Strength of motor unit synchrony
Several studies have examined the extent to which motor units belonging to a single muscle receive common pre-synaptic input. The magnitude of this common input is indirectly measured using indices of motor unit synchrony. The most commonly used indices for quantifying the strength of motor unit synchrony are k' and common input strength (CIS). The k' index is the ratio of the total synchronous discharges to the number of synchronous discharges occurring by chance (Ellaway and Murthy, 1985). The CIS index is computed as the number of synchronous discharges above chance level, normalized by trial duration (Nordstrom et al., 1992). The k' index is more sensitive to fluctuations in motor unit firing rate, so for tasks in which motor unit firing rate is not held constant, the CIS is a more reliable measure of motor unit synchrony strength as it has been show to be uncorrelated with motor unit discharge rate. Motor unit synchrony has been examined primarily during force production tasks and has been compared both within and between muscles. Multi-tendoned muscles such as the m. flexor digitorum profundus (FDP) and m. extensor digitorum communis (EDC) are organized into compartments of muscle that insert on a single digit, although the degree of compartmentalization of these muscles is still controversial (e.g., Keen and Fuglevand, 2004).

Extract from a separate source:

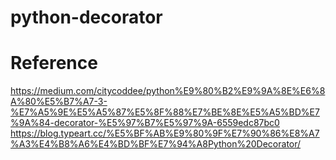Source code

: # python-decorator

# Reference
https://medium.com/citycoddee/python%E9%80%B2%E9%9A%8E%E6%8A%80%E5%B7%A7-3-%E7%A5%9E%E5%A5%87%E5%8F%88%E7%BE%8E%E5%A5%BD%E7%9A%84-decorator-%E5%97%B7%E5%97%9A-6559edc87bc0
https://blog.typeart.cc/%E5%BF%AB%E9%80%9F%E7%90%86%E8%A7%A3%E4%B8%A6%E4%BD%BF%E7%94%A8Python%20Decorator/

Overall, motor unit synchrony appears to be stronger for motor units contained within a single muscle (Bremner et al., 1991a, b; Huesler et al., 2000) than different muscles or muscle compartments. The magnitude of motor unit synchrony has also been related to the amount of separation between the muscles such that increasing separation elicits lower levels of synchrony (Bremner et al., 1991b; Keen and Fuglevand, 2004; Reilly et al., 2004). Task dependency during two digit versus multi-digit force production has also suggested that motor unit synchrony may be decreased for precision versus power grips (Huesler et al., 1998). These results suggest that there may be a functional organization of the neural input to motor units. However, if motor unit synchrony can contribute to the control of forces produced during the grasp, it may be difficult to generalize the results of force production tasks to grasping since force production does not have the same mechanical constraints as grasping, i.e., equilibrium of forces and moments to maintain a stable grasp (Rearick et al., 2003).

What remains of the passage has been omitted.